As stigmas associated with cryptocurrency investing dissipate, YoBit decided to go rogue and launch a rather unique marketing promotion involving PutinCoin.
Pump It Up!
On October 11th, YoBit decided to debut a controversial pump promotion in an attempt to win over investors. While many thought it was a joke, the exchange actually had the gall to pull it off.
Today, at random (though the exchange appears to be registered in Russia), PutinCoin (PUT) went ballistic as YoBit purchased 1 BTC [coin_price] worth of PUT every minute for ten consecutive minutes. The result was a lightning-quick ascension in price as PUT coin shot up 1,400%. PUT value spiked from 118 satoshis to 1,768 satoshis at speeds not seen since the 2017 bull run and the pump produced trading volume near 130 BTC in just 40 minutes.
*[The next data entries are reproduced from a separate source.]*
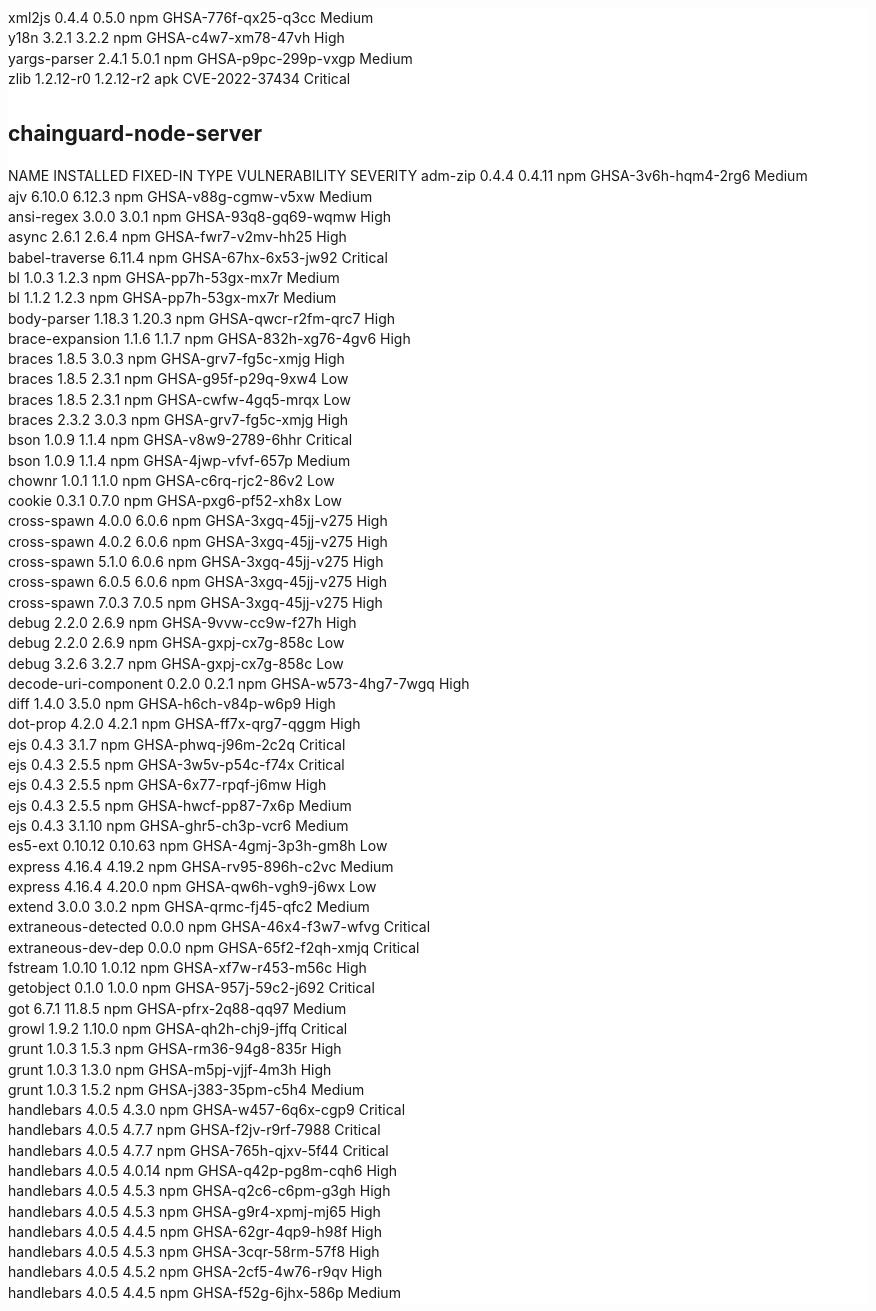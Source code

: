 xml2js                0.4.4      0.5.0                     npm     GHSA-776f-qx25-q3cc  Medium    
y18n                  3.2.1      3.2.2                     npm     GHSA-c4w7-xm78-47vh  High      
yargs-parser          2.4.1      5.0.1                     npm     GHSA-p9pc-299p-vxgp  Medium    
zlib                  1.2.12-r0  1.2.12-r2                 apk     CVE-2022-37434       Critical
## chainguard-node-server
NAME                  INSTALLED  FIXED-IN  TYPE  VULNERABILITY        SEVERITY 
adm-zip               0.4.4      0.4.11    npm   GHSA-3v6h-hqm4-2rg6  Medium    
ajv                   6.10.0     6.12.3    npm   GHSA-v88g-cgmw-v5xw  Medium    
ansi-regex            3.0.0      3.0.1     npm   GHSA-93q8-gq69-wqmw  High      
async                 2.6.1      2.6.4     npm   GHSA-fwr7-v2mv-hh25  High      
babel-traverse        6.11.4               npm   GHSA-67hx-6x53-jw92  Critical  
bl                    1.0.3      1.2.3     npm   GHSA-pp7h-53gx-mx7r  Medium    
bl                    1.1.2      1.2.3     npm   GHSA-pp7h-53gx-mx7r  Medium    
body-parser           1.18.3     1.20.3    npm   GHSA-qwcr-r2fm-qrc7  High      
brace-expansion       1.1.6      1.1.7     npm   GHSA-832h-xg76-4gv6  High      
braces                1.8.5      3.0.3     npm   GHSA-grv7-fg5c-xmjg  High      
braces                1.8.5      2.3.1     npm   GHSA-g95f-p29q-9xw4  Low       
braces                1.8.5      2.3.1     npm   GHSA-cwfw-4gq5-mrqx  Low       
braces                2.3.2      3.0.3     npm   GHSA-grv7-fg5c-xmjg  High      
bson                  1.0.9      1.1.4     npm   GHSA-v8w9-2789-6hhr  Critical  
bson                  1.0.9      1.1.4     npm   GHSA-4jwp-vfvf-657p  Medium    
chownr                1.0.1      1.1.0     npm   GHSA-c6rq-rjc2-86v2  Low       
cookie                0.3.1      0.7.0     npm   GHSA-pxg6-pf52-xh8x  Low       
cross-spawn           4.0.0      6.0.6     npm   GHSA-3xgq-45jj-v275  High      
cross-spawn           4.0.2      6.0.6     npm   GHSA-3xgq-45jj-v275  High      
cross-spawn           5.1.0      6.0.6     npm   GHSA-3xgq-45jj-v275  High      
cross-spawn           6.0.5      6.0.6     npm   GHSA-3xgq-45jj-v275  High      
cross-spawn           7.0.3      7.0.5     npm   GHSA-3xgq-45jj-v275  High      
debug                 2.2.0      2.6.9     npm   GHSA-9vvw-cc9w-f27h  High      
debug                 2.2.0      2.6.9     npm   GHSA-gxpj-cx7g-858c  Low       
debug                 3.2.6      3.2.7     npm   GHSA-gxpj-cx7g-858c  Low       
decode-uri-component  0.2.0      0.2.1     npm   GHSA-w573-4hg7-7wgq  High      
diff                  1.4.0      3.5.0     npm   GHSA-h6ch-v84p-w6p9  High      
dot-prop              4.2.0      4.2.1     npm   GHSA-ff7x-qrg7-qggm  High      
ejs                   0.4.3      3.1.7     npm   GHSA-phwq-j96m-2c2q  Critical  
ejs                   0.4.3      2.5.5     npm   GHSA-3w5v-p54c-f74x  Critical  
ejs                   0.4.3      2.5.5     npm   GHSA-6x77-rpqf-j6mw  High      
ejs                   0.4.3      2.5.5     npm   GHSA-hwcf-pp87-7x6p  Medium    
ejs                   0.4.3      3.1.10    npm   GHSA-ghr5-ch3p-vcr6  Medium    
es5-ext               0.10.12    0.10.63   npm   GHSA-4gmj-3p3h-gm8h  Low       
express               4.16.4     4.19.2    npm   GHSA-rv95-896h-c2vc  Medium    
express               4.16.4     4.20.0    npm   GHSA-qw6h-vgh9-j6wx  Low       
extend                3.0.0      3.0.2     npm   GHSA-qrmc-fj45-qfc2  Medium    
extraneous-detected   0.0.0                npm   GHSA-46x4-f3w7-wfvg  Critical  
extraneous-dev-dep    0.0.0                npm   GHSA-65f2-f2qh-xmjq  Critical  
fstream               1.0.10     1.0.12    npm   GHSA-xf7w-r453-m56c  High      
getobject             0.1.0      1.0.0     npm   GHSA-957j-59c2-j692  Critical  
got                   6.7.1      11.8.5    npm   GHSA-pfrx-2q88-qq97  Medium    
growl                 1.9.2      1.10.0    npm   GHSA-qh2h-chj9-jffq  Critical  
grunt                 1.0.3      1.5.3     npm   GHSA-rm36-94g8-835r  High      
grunt                 1.0.3      1.3.0     npm   GHSA-m5pj-vjjf-4m3h  High      
grunt                 1.0.3      1.5.2     npm   GHSA-j383-35pm-c5h4  Medium    
handlebars            4.0.5      4.3.0     npm   GHSA-w457-6q6x-cgp9  Critical  
handlebars            4.0.5      4.7.7     npm   GHSA-f2jv-r9rf-7988  Critical  
handlebars            4.0.5      4.7.7     npm   GHSA-765h-qjxv-5f44  Critical  
handlebars            4.0.5      4.0.14    npm   GHSA-q42p-pg8m-cqh6  High      
handlebars            4.0.5      4.5.3     npm   GHSA-q2c6-c6pm-g3gh  High      
handlebars            4.0.5      4.5.3     npm   GHSA-g9r4-xpmj-mj65  High      
handlebars            4.0.5      4.4.5     npm   GHSA-62gr-4qp9-h98f  High      
handlebars            4.0.5      4.5.3     npm   GHSA-3cqr-58rm-57f8  High      
handlebars            4.0.5      4.5.2     npm   GHSA-2cf5-4w76-r9qv  High      
handlebars            4.0.5      4.4.5     npm   GHSA-f52g-6jhx-586p  Medium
What Goes Up Must Come Down
As one would expect in the world of crypto, a Newtonian law applies to such phenomena — after the pump, must come the dump. As soon as YoBit stopped purchasing PUT the price crashed.
Unsurprisingly, YoBit managed to pull off $28 million in volume over the past 24-hours. This is not the first time the exchange has been at the center of a pump and dump controversy. Last November an investigation into pump and dump Telegram groups identified YoBit as traders’ favorite place for executing the schemes. When approached about the incident YoBit choose not to respond.